A line belongs in the answer if it contains "While"; copy every such line from the entries below.
Records for this exercise: Begin
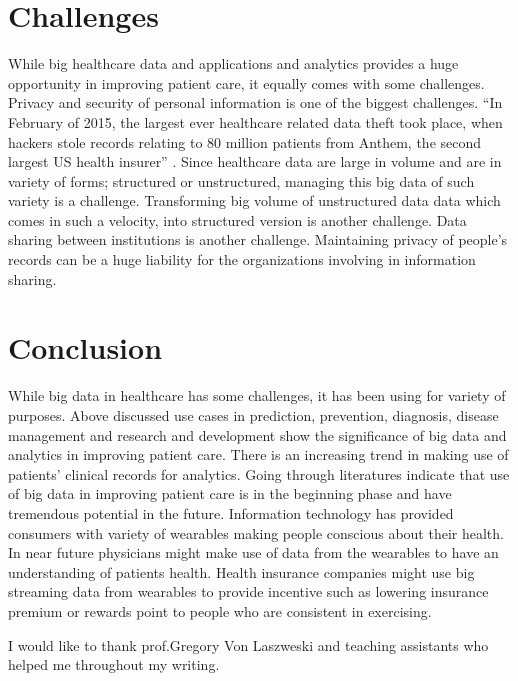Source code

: \documentclass[sigconf]{acmart}
\begin{document}
\section{Challenges}
While big healthcare data and applications and analytics provides a huge opportunity in improving patient care, it equally 
comes with some challenges. 
Privacy and security of personal information is one of the biggest challenges.
``In February of 2015, the largest ever healthcare related data theft took place, when hackers stole records relating to 80
million patients 
from Anthem, the second largest US health insurer'' \cite{www-forbes-com}.
Since healthcare data are large in volume and are in variety of forms; structured or unstructured, managing this big data of 
such variety is a challenge. Transforming big volume of unstructured data data which comes in such a velocity, into structured
version is another challenge. Data sharing between institutions is another challenge. Maintaining privacy of people's records 
can be a huge liability for the organizations involving in information sharing.




\section{Conclusion}
While big data in healthcare has some challenges, it  has been using for variety of purposes. Above discussed use cases in prediction, prevention, diagnosis, disease management and research and development show the significance of big data and analytics in improving patient care. There is an increasing trend in making use of patients' clinical records for analytics.  
Going through literatures indicate that use of big data in improving patient care is in the beginning phase and have tremendous potential in the future. Information technology 
has provided consumers with variety of wearables making people conscious about their health. In near future physicians might 
make use of data from the wearables to have an understanding of patients health. Health insurance companies might use big streaming 
data from wearables to provide incentive such as lowering  insurance premium or rewards point to people who are consistent in exercising.


\begin{acks}

I would like to thank prof.Gregory Von Laszweski and teaching assistants who helped me throughout my writing. 
\end{acks}


 
\end{document}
Records for this exercise: End
- _Finished task_
While big healthcare data and applications and analytics provides a huge opportunity in improving patient care, it equally 
While big data in healthcare has some challenges, it  has been using for variety of purposes. Above discussed use cases in prediction, prevention, diagnosis, disease management and research and development show the significance of big data and analytics in improving patient care. There is an increasing trend in making use of patients' clinical records for analytics.  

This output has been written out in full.